━━ Data extract

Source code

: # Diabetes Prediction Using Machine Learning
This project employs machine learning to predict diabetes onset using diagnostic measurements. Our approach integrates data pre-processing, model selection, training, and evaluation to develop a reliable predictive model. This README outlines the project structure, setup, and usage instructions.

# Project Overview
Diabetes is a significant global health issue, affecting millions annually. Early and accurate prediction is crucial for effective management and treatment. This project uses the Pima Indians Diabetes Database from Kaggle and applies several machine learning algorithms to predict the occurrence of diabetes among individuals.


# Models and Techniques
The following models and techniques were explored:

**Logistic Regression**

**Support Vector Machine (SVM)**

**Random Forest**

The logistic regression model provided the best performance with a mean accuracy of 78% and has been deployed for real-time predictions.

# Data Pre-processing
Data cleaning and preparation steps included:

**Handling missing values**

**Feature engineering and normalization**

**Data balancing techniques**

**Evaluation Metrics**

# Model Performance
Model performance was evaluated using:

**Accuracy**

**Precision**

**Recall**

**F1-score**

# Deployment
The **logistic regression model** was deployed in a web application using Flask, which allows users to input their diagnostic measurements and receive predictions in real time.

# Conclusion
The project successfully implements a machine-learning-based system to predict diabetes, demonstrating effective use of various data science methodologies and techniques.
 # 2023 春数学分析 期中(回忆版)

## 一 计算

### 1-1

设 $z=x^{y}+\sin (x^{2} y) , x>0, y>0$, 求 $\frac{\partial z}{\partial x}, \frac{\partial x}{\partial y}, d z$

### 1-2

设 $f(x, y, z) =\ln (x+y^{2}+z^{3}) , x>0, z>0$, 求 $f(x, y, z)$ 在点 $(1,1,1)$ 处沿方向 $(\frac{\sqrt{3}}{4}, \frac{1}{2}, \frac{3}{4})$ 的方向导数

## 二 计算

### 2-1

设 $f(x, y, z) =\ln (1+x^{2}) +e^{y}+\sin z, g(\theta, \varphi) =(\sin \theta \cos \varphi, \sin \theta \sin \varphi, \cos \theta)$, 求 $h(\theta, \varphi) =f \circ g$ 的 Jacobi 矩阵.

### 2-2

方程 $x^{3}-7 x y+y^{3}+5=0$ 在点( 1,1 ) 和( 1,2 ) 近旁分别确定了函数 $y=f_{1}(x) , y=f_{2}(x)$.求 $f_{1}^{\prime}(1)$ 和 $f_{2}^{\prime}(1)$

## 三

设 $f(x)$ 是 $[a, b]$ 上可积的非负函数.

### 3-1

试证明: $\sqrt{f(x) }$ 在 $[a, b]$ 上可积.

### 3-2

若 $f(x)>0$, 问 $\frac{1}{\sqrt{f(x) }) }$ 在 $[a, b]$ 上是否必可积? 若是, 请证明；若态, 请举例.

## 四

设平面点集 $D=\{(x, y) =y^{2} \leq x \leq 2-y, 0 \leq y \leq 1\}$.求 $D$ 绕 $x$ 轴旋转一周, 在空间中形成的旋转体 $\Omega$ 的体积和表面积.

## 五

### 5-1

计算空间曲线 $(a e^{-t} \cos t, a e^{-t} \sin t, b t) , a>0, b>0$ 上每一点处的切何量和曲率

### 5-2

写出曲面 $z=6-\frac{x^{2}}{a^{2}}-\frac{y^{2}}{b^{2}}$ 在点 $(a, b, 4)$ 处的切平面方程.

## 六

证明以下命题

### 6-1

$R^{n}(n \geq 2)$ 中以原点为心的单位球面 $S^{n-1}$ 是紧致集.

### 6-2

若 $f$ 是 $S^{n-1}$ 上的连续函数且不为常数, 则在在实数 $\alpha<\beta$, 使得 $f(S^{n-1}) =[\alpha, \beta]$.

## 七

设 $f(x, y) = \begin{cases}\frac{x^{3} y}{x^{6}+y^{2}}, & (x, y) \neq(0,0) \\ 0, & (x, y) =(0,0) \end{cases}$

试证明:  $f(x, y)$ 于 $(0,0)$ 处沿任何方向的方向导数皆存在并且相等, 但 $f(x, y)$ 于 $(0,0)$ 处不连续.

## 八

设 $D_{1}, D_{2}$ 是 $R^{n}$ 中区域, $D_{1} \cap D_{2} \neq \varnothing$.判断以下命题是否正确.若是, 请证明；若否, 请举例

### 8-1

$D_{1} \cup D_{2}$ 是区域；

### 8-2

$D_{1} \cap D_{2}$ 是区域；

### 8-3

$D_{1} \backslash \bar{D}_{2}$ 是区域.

━━━━

__Brief__
Which lines of the data contain the string "sqrt"? Copy each of them.

__Response to this task__
设 $f(x, y, z) =\ln (x+y^{2}+z^{3}) , x>0, z>0$, 求 $f(x, y, z)$ 在点 $(1,1,1)$ 处沿方向 $(\frac{\sqrt{3}}{4}, \frac{1}{2}, \frac{3}{4})$ 的方向导数
试证明: $\sqrt{f(x) }$ 在 $[a, b]$ 上可积.
若 $f(x)>0$, 问 $\frac{1}{\sqrt{f(x) }) }$ 在 $[a, b]$ 上是否必可积? 若是, 请证明；若态, 请举例.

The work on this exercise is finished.